Most ovarian cysts are quiet and harmless
Ovarian cysts are fluid-filled sacs that form on or in an ovary. Most are functional cysts that develop as part of the normal cycle: a follicle grows, releases an egg, and either resolves or temporarily becomes a small cyst. These almost always go away on their own within a cycle or two.
Cysts get attention when they cause pain, grow large, rupture, or do not resolve. Even then, most are not cancer and most do not require surgery.
Common types of cysts
Knowing the type of cyst usually clarifies what to do next. Imaging (ultrasound) is the main way clinicians sort them out.
Common categories:
- Follicular cyst: a follicle that did not release its egg; usually resolves within a cycle or two.
- Corpus luteum cyst: the post-ovulation structure that did not regress; usually resolves on its own.
- Endometrioma: a cyst formed by endometriosis tissue ("chocolate cyst").
- Dermoid cyst (teratoma): contains a mix of tissues; usually benign but often surgically removed.
- Cystadenoma: develops from cells on the ovary surface; can grow large.
- PCOS-related follicles: small follicles around the ovary edge, not true cysts.
Symptoms to know
Many cysts cause no symptoms and are found incidentally on imaging. When they do cause symptoms, the picture is usually one or more of:
Possible symptoms:
- One-sided lower-belly pain, dull or sharp.
- Pelvic pressure or bloating.
- Pain during sex, often in deeper positions.
- Changes in cycle length or flow.
- Sudden severe pain with fever, vomiting, or feeling faint (possible rupture or torsion).
When a cyst is an emergency
A few situations need urgent care, not "wait and see." Ovarian torsion (the ovary twisting on itself) can cut off blood supply and is genuinely time-sensitive.
Get evaluated urgently if:
- Sudden severe one-sided pelvic pain.
- Pain with fever, nausea, or vomiting.
- Lightheadedness, fast heart rate, or feeling faint.

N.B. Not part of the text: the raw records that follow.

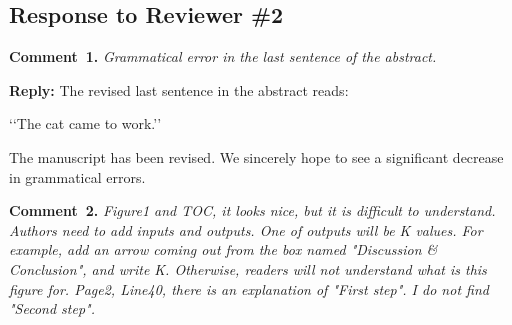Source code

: \documentclass{WileyMSP-template}
\begin{document}







\vspace{1cm}
\subsection*{Response to Reviewer \#2 }


\noindent
\textcolor[rgb]{0.00,0.50,1.00}{\textbf{Comment~1.}}
\emph{Grammatical error in the last sentence of the abstract.}


\noindent
\textcolor[rgb]{0.51,0.00,0.00}{\textbf{Reply:}}
The revised last sentence in the abstract reads:

‘‘The cat came to work.’’

The manuscript has been revised.
We sincerely hope to see a significant decrease in grammatical errors.



\vspace{1cm}
\noindent
\textcolor[rgb]{0.00,0.50,1.00}{\textbf{Comment~2.}}
\emph{Figure1 and TOC, it looks nice, but it is difficult to understand.
Authors need to add inputs and outputs.
One of outputs will be K values.
For example, add an arrow coming out from the box named "Discussion \& Conclusion",
and write K.
Otherwise, readers will not understand what is this figure for.
Page2, Line40, there is an explanation of "First step".
I do not find "Second step".}
\end{document}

- Severe pain that is the worst you have ever felt in that area.
Treatment paths
Most simple functional cysts get a "watchful waiting" plan with repeat imaging in 6 to 12 weeks. Hormonal contraception does not shrink existing cysts but can prevent new functional cysts from forming.
Larger, complex, or persistent cysts may be removed laparoscopically while preserving as much ovarian tissue as possible. Removing a cyst is not the same as removing the ovary; specialist surgery aims to keep the ovary functioning.
Tracking helps clarify what is happening
Logging when pain shows up, where, what cycle day, and how severe makes the pattern visible. That information helps a clinician decide between watchful waiting, imaging, or other steps.
A calmer frame
Hearing "you have a cyst" sounds alarming. In context, most cysts are part of normal ovarian function or benign growths. Cancer is uncommon, especially before menopause. Asking your clinician for plain explanations is reasonable, and a second opinion is okay if anything feels off.